### Exercise
Using the data below, show every line where the word "serious" occurs.
====== Records shown
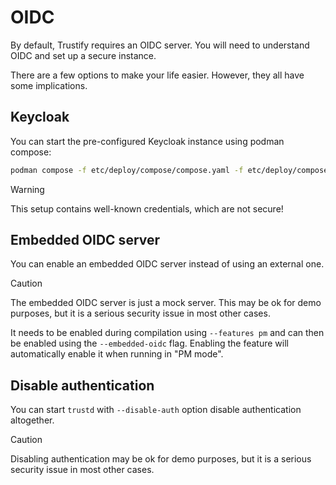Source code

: # OIDC

By default, Trustify requires an OIDC server. You will need to understand OIDC and set up a secure instance.

There are a few options to make your life easier. However, they all have some implications.

## Keycloak

You can start the pre-configured Keycloak instance using podman compose:

```bash
podman compose -f etc/deploy/compose/compose.yaml -f etc/deploy/compose/compose-sso.yaml up
```

> [!WARNING]
> This setup contains well-known credentials, which are not secure!

## Embedded OIDC server

You can enable an embedded OIDC server instead of using an external one.

> [!CAUTION]
> The embedded OIDC server is just a mock server. This may be ok for demo purposes, but it is a serious security issue
> in most other cases.

It needs to be enabled during compilation using `--features pm` and can then be enabled using the `--embedded-oidc`
flag. Enabling the feature will automatically enable it when running in "PM mode".

## Disable authentication

You can start `trustd` with `--disable-auth` option disable authentication altogether.

> [!CAUTION]
> Disabling authentication may be ok for demo purposes, but it is a serious security issue in most other cases.



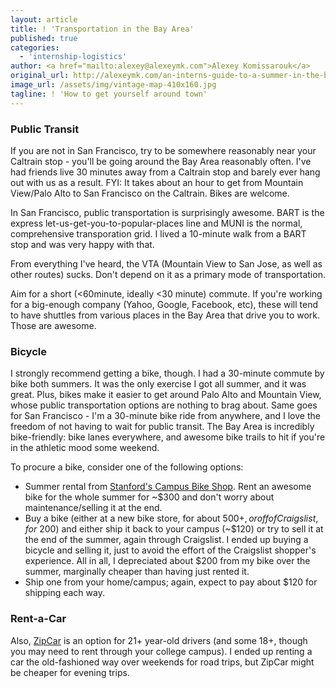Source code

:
 ```yaml
---
layout: article
title: ! 'Transportation in the Bay Area'
published: true
categories:
  - 'internship-logistics'
author: <a href="mailto:alexey@alexeymk.com">Alexey Komissarouk</a>
original_url: http://alexeymk.com/an-interns-guide-to-a-summer-in-the-bay-area/
image_url: /assets/img/vintage-map-410x160.jpg
tagline: ! 'How to get yourself around town'
---
```


### Public Transit

If you are not in San Francisco, try to be somewhere reasonably near your Caltrain stop - you'll be going around the Bay Area reasonably often.  I've had friends live 30 minutes away from a Caltrain stop and barely ever hang out with us as a result.  FYI: It takes about an hour to get from Mountain View/Palo Alto to San Francisco on the Caltrain. Bikes are welcome.

In San Francisco, public transportation is surprisingly awesome.  BART is the express let-us-get-you-to-popular-places line and MUNI is the normal, comprehensive transporation grid. I lived a 10-minute walk from a BART stop and was very happy with that.

From everything I've heard, the VTA (Mountain View to San Jose, as well as other routes) sucks.  Don't depend on it as a primary mode of transportation.

Aim for a short (<60minute, ideally <30 minute) commute. If you're working for a big-enough company (Yahoo, Google, Facebook, etc), these will tend to have shuttles from various places in the Bay Area that drive you to work. Those are awesome.

### Bicycle

I strongly recommend getting a bike, though. I had a 30-minute commute by bike both summers.  It was the only exercise I got all summer, and it was great.  Plus, bikes make it easier to get around Palo Alto and Mountain View, whose public transportation options are nothing to brag about.  Same goes for San Francisco - I'm a 30-minute bike ride from anywhere, and I love the freedom of not having to wait for public transit.  The Bay Area is incredibly bike-friendly: bike lanes everywhere, and awesome bike trails to hit if you're in the athletic mood some weekend.

To procure a bike, consider one of the following options:

- Summer rental from [Stanford's Campus Bike Shop](http://campusbikeshop.com/).  Rent an awesome bike for the whole summer for ~$300 and don't worry about maintenance/selling it at the end.
- Buy a bike (either at a new bike store, for about $500+, or off of Craigslist, for ~$200) and either ship it back to your campus (~$120) or try to sell it at the end of the summer, again through Craigslist.  I ended up buying a bicycle and selling it, just to avoid the effort of the Craigslist shopper's experience.  All in all, I depreciated about $200 from my bike over the summer, marginally cheaper than having just rented it.
- Ship one from your home/campus; again, expect to pay about $120 for shipping each way.


### Rent-a-Car

Also, [ZipCar](http://zipcar.com) is an option for 21+ year-old drivers (and some 18+, though you may need to rent through your college campus). I ended up renting a car the old-fashioned way over weekends for road trips, but ZipCar might be cheaper for evening trips.
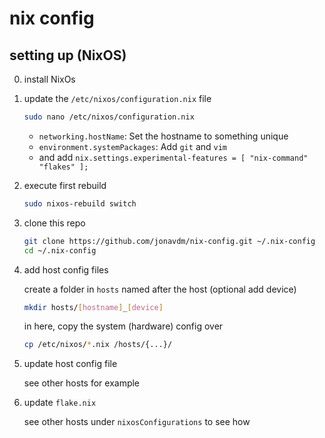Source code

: # nix config

## setting up (NixOS)

0. install NixOs

0. update the `/etc/nixos/configuration.nix` file

    ```bash
    sudo nano /etc/nixos/configuration.nix
    ```

    - `networking.hostName`: Set the hostname to something unique
    - `environment.systemPackages`: Add `git` and `vim`
    -  and add `nix.settings.experimental-features = [ "nix-command" "flakes" ];`

0. execute first rebuild

    ```bash
    sudo nixos-rebuild switch
    ```

0. clone this repo

    ```bash
    git clone https://github.com/jonavdm/nix-config.git ~/.nix-config
    cd ~/.nix-config
    ```

0. add host config files

    create a folder in `hosts` named after the host (optional add device)
    ```bash
    mkdir hosts/[hostname]_[device] 
    ```

    in here, copy the system (hardware) config over
    ```bash
    cp /etc/nixos/*.nix /hosts/{...}/
    ```

0. update host config file

    see other hosts for example

0. update `flake.nix`
    
    see other hosts under `nixosConfigurations` to see how
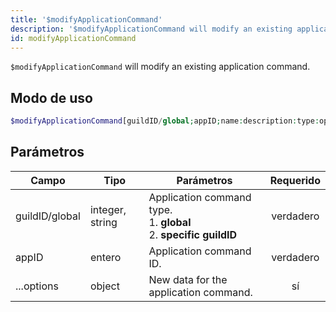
 ```yaml
---
title: '$modifyApplicationCommand'
description: '$modifyApplicationCommand will modify an existing application command.'
id: modifyApplicationCommand
---
```


`$modifyApplicationCommand` will modify an existing application command.

## Modo de uso

```php
$modifyApplicationCommand[guildID/global;appID;name:description:type:options:defaultPermission;...options]
```

## Parámetros

| Campo          | Tipo            | Parámetros                                                                              | Requerido |
| -------------- | --------------- | --------------------------------------------------------------------------------------- |:---------:|
| guildID/global | integer, string | Application command type. <br/> 1. **global** <br/> 2. **specific guildID** | verdadero |
| appID          | entero          | Application command ID.                                                                 | verdadero |
| ...options     | object          | New data for the application command.                                                   |    sí     |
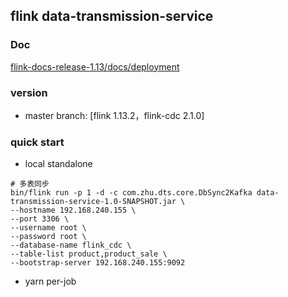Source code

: ## flink data-transmission-service

### Doc
[flink-docs-release-1.13/docs/deployment](https://nightlies.apache.org/flink/flink-docs-release-1.13/docs/deployment/cli/)


### version
+  master branch: [flink 1.13.2，flink-cdc 2.1.0]

### quick start

- local standalone
```shell script
# 多表同步
bin/flink run -p 1 -d -c com.zhu.dts.core.DbSync2Kafka data-transmission-service-1.0-SNAPSHOT.jar \
--hostname 192.168.240.155 \
--port 3306 \
--username root \
--password root \
--database-name flink_cdc \
--table-list product,product_sale \
--bootstrap-server 192.168.240.155:9092 
```
- yarn per-job
```shell script

```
============
### Solution for this task
> The embedded OIDC server is just a mock server. This may be ok for demo purposes, but it is a serious security issue
> Disabling authentication may be ok for demo purposes, but it is a serious security issue in most other cases.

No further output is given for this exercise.